Meteorologists theorize the phenomenon works this way: Warmth in the northern polar region helps lock in jet-stream kinks that drag cold air south and sets up conditions that weaken the polar vortex, the pressure zone that usually traps the chill in the northernmost part of Earth. Frigid thermometer readings are, as a result, delivered to the Northern Hemisphere. So, warm Arctic, cold continents.
Forecasts show how drastic it could be. For example, Chicago's high on Monday is expected to be 43 degrees and its low 33, according to MDA Weather Services in Gaithersburg, Md. By Friday, the high is predicted to be 18 and the low just 5. Temperatures next week are expected to be well below normal over nearly all the United States, except Florida.
In the Twin Cities, next week's forecasts call for cold, but not record-breaking cold, with highs in the single digits above zero and lows in the single digits below zero from Wednesday through Saturday.

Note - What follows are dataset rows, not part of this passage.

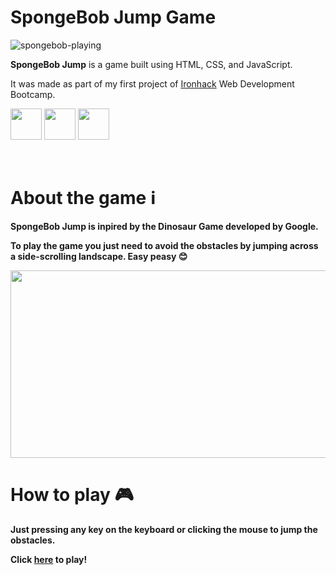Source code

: # SpongeBob Jump Game
![spongebob-playing](https://user-images.githubusercontent.com/80928578/174189768-4472a0f9-9bdf-4e8d-830d-8535ba60cc36.gif)
<p><strong>SpongeBob Jump</strong> is a game built using HTML, CSS, and JavaScript.</p>
<p>It was made as part of my first project of <a href="https://www.ironhack.com/en" target="_blank">Ironhack</a> Web Development Bootcamp.</p>
<p float="left">  
  <img src="https://cdn.jsdelivr.net/gh/devicons/devicon/icons/html5/html5-original.svg" width="50" height="50"/>    
  <img src="https://cdn.jsdelivr.net/gh/devicons/devicon/icons/css3/css3-original.svg" width="50" height="50" />           
  <img src="https://cdn.jsdelivr.net/gh/devicons/devicon/icons/javascript/javascript-original.svg" width="50" height="50" />
</p><b><br>

# About the game ℹ 
<p>SpongeBob Jump is inpired by the Dinosaur Game developed by Google.</p>
<p>To play the game you just need to avoid the obstacles by jumping across a side-scrolling landscape. Easy peasy 😊</p>
  
  <img src="https://user-images.githubusercontent.com/80928578/174191211-89077cbf-4351-40dd-8339-675acd557787.png" width="850" height="300" />
  
 # How to play 🎮
  Just pressing any key on the keyboard or clicking the mouse to jump the obstacles.
  
  Click <a href="https://flaviahotts.github.io/game-project/" target="_blank">here</a> to play!
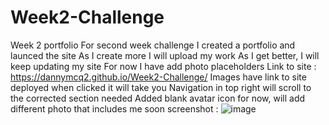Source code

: # Week2-Challenge
Week 2 portfolio 
For second week challenge I created a portfolio and launced the site
As I create more I will upload my work
As I get better, I will keep updating my site
For now I have add photo placeholders
Link to site : https://dannymcq2.github.io/Week2-Challenge/
Images have link to site deployed when clicked it will take you
Navigation in top right will scroll to the corrected section needed
Added blank avatar icon for now, will add different photo that includes me soon
screenshot :
![image](https://github.com/dannymcq2/Week2-Challenge/assets/166949494/e494281d-3aed-4d3e-a2f6-0bd0a95f5eb2)

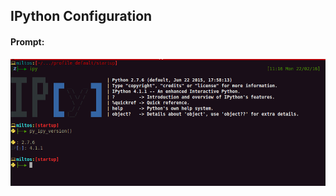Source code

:## IPython Configuration

#### Prompt:

![IPython Configuration][ipy_image]

[ipy_image]: ../../images/ipython_banner.png "IPython Configuration"
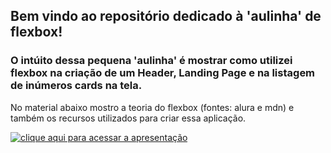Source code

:## Bem vindo ao repositório dedicado à 'aulinha' de flexbox!
### O intúito dessa pequena 'aulinha' é mostrar como utilizei flexbox na criação de um Header, Landing Page e na listagem de inúmeros cards na tela.

No material abaixo mostro a teoria do flexbox (fontes: alura e mdn) e também os recursos utilizados para criar essa aplicação.

<a href="https://www.canva.com/design/DAFDzGtXc30/NGV_mlUNe5Ew2OmmGYdzYA/edit?utm_content=DAFDzGtXc30&utm_campaign=designshare&utm_medium=link2&utm_source=sharebutton" target="_blank">
  <img align="center" alt="clique aqui para acessar a apresentação"  src="https://user-images.githubusercontent.com/95686401/174389322-594313b6-1e0e-4593-a5b2-0a10abb3f7cc.png" />
</a>
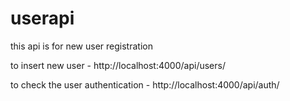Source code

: # userapi

this api is for new user registration 

to insert new user - http://localhost:4000/api/users/

to check the user authentication - http://localhost:4000/api/auth/

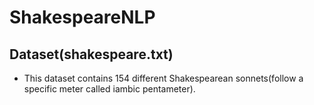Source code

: # ShakespeareNLP

## Dataset(shakespeare.txt)
- This dataset contains 154 different Shakespearean sonnets(follow a specific meter called iambic pentameter).

##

Climate change and the recently ended El Niño conspired over the past three years to heat the planet to record levels. The ice cap dwindled. In September it was the smallest in scope since 2007; its winter growth has been the slowest in chronicled history.
Sea ice keeps the air above it cold, and in November in the Arctic it hit a record low, according to the National Oceanic and Atmospheric Administration. For several weeks, as consequence, a large part of the Arctic has been hotter than normal.
"We have a buoy north of Alaska that went over to freezing around the 10th of December, which is about a month later than it normally happens," said Jim Overland, a research oceanographer at the U.S. Pacific Marine Environment Laboratory in Seattle, who made his first trips to Arctic ice in the 60s.